Sebelum keluar ruangan, ia berteriak kepada jiwa bebas Organisasi Jiwa Italia, “Ada pertarungan Raja Iblis di dalam kota! Tidak tahu berapa banyak warga biasa yang akan terdampak! Organisasi Jiwa harus segera mengirim orang untuk mengevakuasi dan menyelamatkan mereka. Aku akan segera ke sana untuk menghentikan Raja Iblis itu!” Usai bicara, ia menembus dinding markas besar Organisasi Jiwa Italia, langsung melesat ke arah pertarungan.

Di sebuah jalan raya, Varosti dan seorang pemuda berambut perak saling berhadapan di udara. Varosti semula mengenakan jubah pendeta yang pas badan, terlihat tampan dan elegan, sangat berwibawa seperti bangsawan. Tapi kini, ia tampak seperti pengemis, tubuhnya penuh luka bakar, jubah pendetanya berubah menjadi kain compang-camping. Meski pakaian jiwa hanya konsep, bisa dipulihkan dengan sedikit konsentrasi, Varosti yang sedang bertempur tak punya waktu untuk itu, sehingga ia terpaksa menghadapi pemuda berambut perak dengan pakaian pengemis.

Pemuda berambut perak di hadapannya mengenakan jubah panjang hitam, mirip jubah pendeta namun lebih anggun, dan benar-benar hitam. Berbeda jauh dengan pakaian Varosti yang rusak, jubah pemuda itu tanpa satu pun kerutan, tampak seolah ia hanya penonton.

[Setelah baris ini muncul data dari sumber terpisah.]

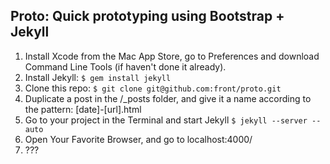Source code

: ## Proto: Quick prototyping using Bootstrap + Jekyll

1. Install Xcode from the Mac App Store, go to Preferences and download Command Line Tools (if haven't done it already).
2. Install Jekyll: `$ gem install jekyll`
3. Clone this repo: `$ git clone git@github.com:front/proto.git`
4. Duplicate a post in the /_posts folder, and give it a name according to the pattern: [date]-[url].html
5. Go to your project in the Terminal and start Jekyll `$ jekyll --server --auto`
6. Open Your Favorite Browser, and go to localhost:4000/
7. ???

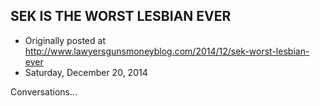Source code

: ## SEK IS THE WORST LESBIAN EVER

 * Originally posted at http://www.lawyersgunsmoneyblog.com/2014/12/sek-worst-lesbian-ever
 * Saturday, December 20, 2014

Conversations...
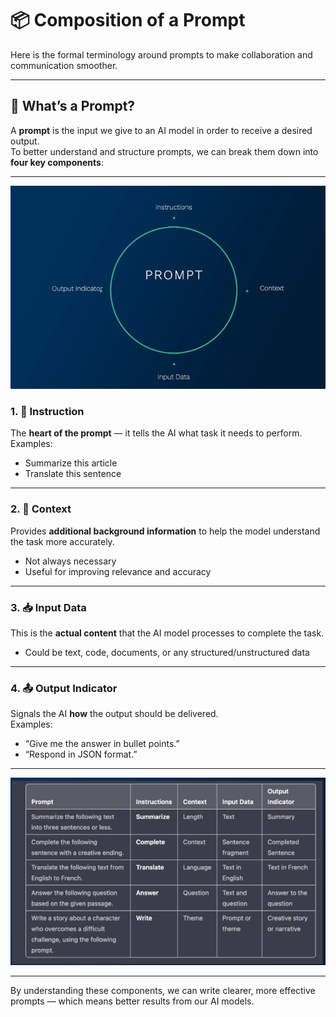 # 📦 Composition of a Prompt

Here is the formal terminology around prompts to make collaboration and communication smoother.

---

## 🤔 What’s a Prompt?

A **prompt** is the input we give to an AI model in order to receive a desired output.  
To better understand and structure prompts, we can break them down into **four key components**:

---

![Components of a Prompt](./Images/prompt_components.png)

### 1. 🧭 Instruction  
The **heart of the prompt** — it tells the AI what task it needs to perform.  
Examples:  
- Summarize this article  
- Translate this sentence  

---

### 2. 🧠 Context  
Provides **additional background information** to help the model understand the task more accurately.  
- Not always necessary  
- Useful for improving relevance and accuracy

---

### 3. 📥 Input Data  
This is the **actual content** that the AI model processes to complete the task.  
- Could be text, code, documents, or any structured/unstructured data

---

### 4. 📤 Output Indicator  
Signals the AI **how** the output should be delivered.  
Examples:  
- “Give me the answer in bullet points.”  
- “Respond in JSON format.”

---

![Detailed Components Breakdown](./Images/Components_Detailed.png)

---

By understanding these components, we can write clearer, more effective prompts — which means better results from our AI models.

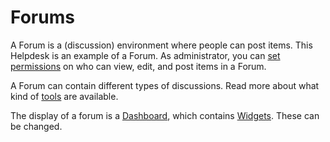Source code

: # Forums

A Forum is a (discussion) environment where people can post items. This Helpdesk is an example of a Forum. As administrator, you can [set permissions](groups.md) on who can view, edit, and post items in a Forum.

A Forum can contain different types of discussions. Read more about what kind of [tools](e-participation_tools.md) are available.

The display of a forum is a [Dashboard](dashboards_and_widgets.md), which contains [Widgets](dashboards_and_widgets.md). These can be changed.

“Luar biasa, Varosti. Kekuatanmu jauh meningkat dari setahun lalu, bahkan menghadapi Raja Iblis biasa atau makhluk kuat pun, kau tak akan kalah. Hehe, siapa yang tahu sebenarnya? Pisau militer yang kau bawa itu sebenarnya bukan senjata utamamu, justru kitab suci di tanganmu adalah senjata bawaan paling hebat di dunia, benar kan? Seribu dua ratus kapasitas senjata bawaan... Cinta Tuhan untuk umat manusia, hahahaha, bisa menembus dunia ilusi, memaksaku menunjukkan wujud asli.” Pemuda berambut perak tertawa.

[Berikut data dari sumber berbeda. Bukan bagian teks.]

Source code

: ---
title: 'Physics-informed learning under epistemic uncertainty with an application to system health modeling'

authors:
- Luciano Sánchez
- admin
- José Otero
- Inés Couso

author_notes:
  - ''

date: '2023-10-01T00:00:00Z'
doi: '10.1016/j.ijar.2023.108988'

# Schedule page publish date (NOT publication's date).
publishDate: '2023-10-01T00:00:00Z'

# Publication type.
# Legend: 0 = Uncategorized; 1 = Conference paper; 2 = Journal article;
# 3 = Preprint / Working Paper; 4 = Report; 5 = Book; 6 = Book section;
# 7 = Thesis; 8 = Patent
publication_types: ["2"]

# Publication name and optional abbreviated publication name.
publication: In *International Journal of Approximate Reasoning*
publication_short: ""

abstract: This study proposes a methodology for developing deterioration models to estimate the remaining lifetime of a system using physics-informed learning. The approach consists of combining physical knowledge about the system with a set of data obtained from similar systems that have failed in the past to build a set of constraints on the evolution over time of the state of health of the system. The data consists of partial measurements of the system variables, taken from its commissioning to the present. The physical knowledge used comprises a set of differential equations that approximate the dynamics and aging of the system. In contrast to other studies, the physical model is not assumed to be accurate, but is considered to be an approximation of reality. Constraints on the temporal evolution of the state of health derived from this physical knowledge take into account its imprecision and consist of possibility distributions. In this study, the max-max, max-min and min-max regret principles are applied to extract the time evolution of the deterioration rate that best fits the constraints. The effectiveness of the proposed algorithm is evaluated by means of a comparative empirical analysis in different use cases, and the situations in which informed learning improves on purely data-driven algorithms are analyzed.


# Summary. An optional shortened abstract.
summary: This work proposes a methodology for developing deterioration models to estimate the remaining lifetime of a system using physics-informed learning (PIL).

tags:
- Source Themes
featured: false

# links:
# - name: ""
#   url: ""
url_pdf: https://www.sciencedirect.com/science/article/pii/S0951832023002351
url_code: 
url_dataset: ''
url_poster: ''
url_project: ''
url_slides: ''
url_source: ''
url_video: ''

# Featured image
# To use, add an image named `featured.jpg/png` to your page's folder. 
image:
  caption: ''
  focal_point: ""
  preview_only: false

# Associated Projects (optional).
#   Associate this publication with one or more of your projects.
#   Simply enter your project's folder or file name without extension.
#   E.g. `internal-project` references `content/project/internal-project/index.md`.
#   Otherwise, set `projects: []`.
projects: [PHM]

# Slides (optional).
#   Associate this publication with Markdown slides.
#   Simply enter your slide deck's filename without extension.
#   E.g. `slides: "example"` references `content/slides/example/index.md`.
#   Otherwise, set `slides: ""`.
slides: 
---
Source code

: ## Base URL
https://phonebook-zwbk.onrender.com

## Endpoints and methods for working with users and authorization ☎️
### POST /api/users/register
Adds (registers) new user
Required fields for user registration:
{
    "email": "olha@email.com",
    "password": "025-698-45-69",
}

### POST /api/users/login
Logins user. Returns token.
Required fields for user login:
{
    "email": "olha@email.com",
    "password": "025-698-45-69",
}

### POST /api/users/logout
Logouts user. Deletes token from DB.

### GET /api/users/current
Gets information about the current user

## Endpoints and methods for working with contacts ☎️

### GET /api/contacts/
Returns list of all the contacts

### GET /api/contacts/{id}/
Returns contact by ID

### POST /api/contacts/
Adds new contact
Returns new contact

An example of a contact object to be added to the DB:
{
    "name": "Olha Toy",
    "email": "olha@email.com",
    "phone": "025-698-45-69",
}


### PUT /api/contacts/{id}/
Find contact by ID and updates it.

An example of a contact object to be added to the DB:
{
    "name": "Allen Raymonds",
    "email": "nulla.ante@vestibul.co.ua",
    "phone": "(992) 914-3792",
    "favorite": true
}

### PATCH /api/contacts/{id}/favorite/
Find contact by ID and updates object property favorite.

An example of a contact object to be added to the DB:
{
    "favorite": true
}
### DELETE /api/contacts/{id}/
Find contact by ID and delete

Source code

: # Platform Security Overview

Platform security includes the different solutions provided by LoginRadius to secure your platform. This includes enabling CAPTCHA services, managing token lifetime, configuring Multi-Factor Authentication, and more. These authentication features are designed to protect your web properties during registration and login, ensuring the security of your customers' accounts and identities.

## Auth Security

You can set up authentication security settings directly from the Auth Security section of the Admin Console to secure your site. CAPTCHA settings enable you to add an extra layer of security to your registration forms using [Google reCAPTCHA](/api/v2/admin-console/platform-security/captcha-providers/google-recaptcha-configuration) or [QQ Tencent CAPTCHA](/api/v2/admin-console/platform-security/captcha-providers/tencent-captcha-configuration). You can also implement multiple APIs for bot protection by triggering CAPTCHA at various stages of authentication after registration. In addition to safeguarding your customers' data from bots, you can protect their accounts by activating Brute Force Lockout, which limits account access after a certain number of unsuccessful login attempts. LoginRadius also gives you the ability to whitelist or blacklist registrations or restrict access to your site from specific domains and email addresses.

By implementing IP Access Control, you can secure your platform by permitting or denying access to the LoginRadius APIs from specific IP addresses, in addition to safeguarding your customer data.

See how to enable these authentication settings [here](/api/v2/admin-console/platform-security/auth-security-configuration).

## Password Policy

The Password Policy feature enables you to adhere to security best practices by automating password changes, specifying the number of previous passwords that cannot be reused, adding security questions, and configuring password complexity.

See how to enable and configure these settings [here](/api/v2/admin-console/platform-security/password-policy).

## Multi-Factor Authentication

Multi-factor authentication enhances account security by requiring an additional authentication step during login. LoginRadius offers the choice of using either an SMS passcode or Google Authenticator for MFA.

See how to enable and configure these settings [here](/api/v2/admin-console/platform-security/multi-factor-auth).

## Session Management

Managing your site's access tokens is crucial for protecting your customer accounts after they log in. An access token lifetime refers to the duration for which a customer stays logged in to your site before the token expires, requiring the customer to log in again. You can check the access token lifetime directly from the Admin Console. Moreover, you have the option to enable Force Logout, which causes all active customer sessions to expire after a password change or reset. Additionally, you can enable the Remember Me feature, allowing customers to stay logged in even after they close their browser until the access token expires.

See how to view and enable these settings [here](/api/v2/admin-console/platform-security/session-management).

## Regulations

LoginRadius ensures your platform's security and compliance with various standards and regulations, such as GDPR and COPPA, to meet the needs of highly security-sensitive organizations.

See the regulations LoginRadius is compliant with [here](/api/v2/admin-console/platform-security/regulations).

Kitab suci di tangan Varosti bersinar seperti matahari kecil, memancarkan cahaya emas membentuk pelindung di sekitarnya. Namun Varosti tetap sangat serius, matanya menatap tajam pemuda berambut perak, bahkan tak berani bergerak sedikit pun.

“Loki, apa kau benar-benar telah menyatu dengan Mata Loki? Kau tahu, senjata bawaan ini berbeda dengan senjata biasa, masih menyimpan dosa makhluk, bisa melahap kehendak dan pikiranmu! Loki, temanku, tinggalkan saja senjata itu.” Varosti menatap pemuda berambut perak.

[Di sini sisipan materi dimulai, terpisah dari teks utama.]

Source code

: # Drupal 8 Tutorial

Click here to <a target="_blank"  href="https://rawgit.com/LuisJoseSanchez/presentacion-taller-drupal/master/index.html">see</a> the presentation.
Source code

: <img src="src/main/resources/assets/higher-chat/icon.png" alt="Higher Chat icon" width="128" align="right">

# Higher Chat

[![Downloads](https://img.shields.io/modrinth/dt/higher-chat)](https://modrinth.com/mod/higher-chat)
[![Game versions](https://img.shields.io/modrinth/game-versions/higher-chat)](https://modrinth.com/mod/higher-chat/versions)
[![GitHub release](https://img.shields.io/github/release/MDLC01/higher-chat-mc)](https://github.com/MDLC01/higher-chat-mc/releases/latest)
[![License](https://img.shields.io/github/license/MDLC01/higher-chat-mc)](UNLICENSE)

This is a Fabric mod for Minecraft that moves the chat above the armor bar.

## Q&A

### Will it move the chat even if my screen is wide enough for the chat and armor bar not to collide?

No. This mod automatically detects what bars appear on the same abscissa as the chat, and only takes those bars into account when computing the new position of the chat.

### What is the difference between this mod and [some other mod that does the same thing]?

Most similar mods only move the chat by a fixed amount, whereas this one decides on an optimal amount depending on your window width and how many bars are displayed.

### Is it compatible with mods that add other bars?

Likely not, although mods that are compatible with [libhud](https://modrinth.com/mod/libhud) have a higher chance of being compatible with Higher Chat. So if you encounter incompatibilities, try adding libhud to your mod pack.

Tawa pemuda berambut perak langsung berhenti, wajahnya berubah garang, ia hampir berteriak, “Aku sudah jadi makhluk jatuh, apa peduli dosa? Jangan sok jadi teman! Aku bukan lagi temanmu! Mati saja, Varosti! Aku tak akan membiarkanmu menjadi Raja Iblis!”

Saat bicara, mata kiri pemuda itu berkilat, dari mata yang tadinya normal tiba-tiba muncul segitiga aneh yang berputar. Dalam sekejap, Varosti menyadari semua di sekitarnya lenyap: jalan, manusia, kendaraan, dunia, semuanya lenyap... Ia berada di tengah kehampaan!

Inilah serangan khusus senjata bawaan Mata Loki, kapasitas tiga ribu empat ratus, senjata bawaan terkuat... Senjata yang pernah diwujudkan oleh Raja Iblis pertama di dunia!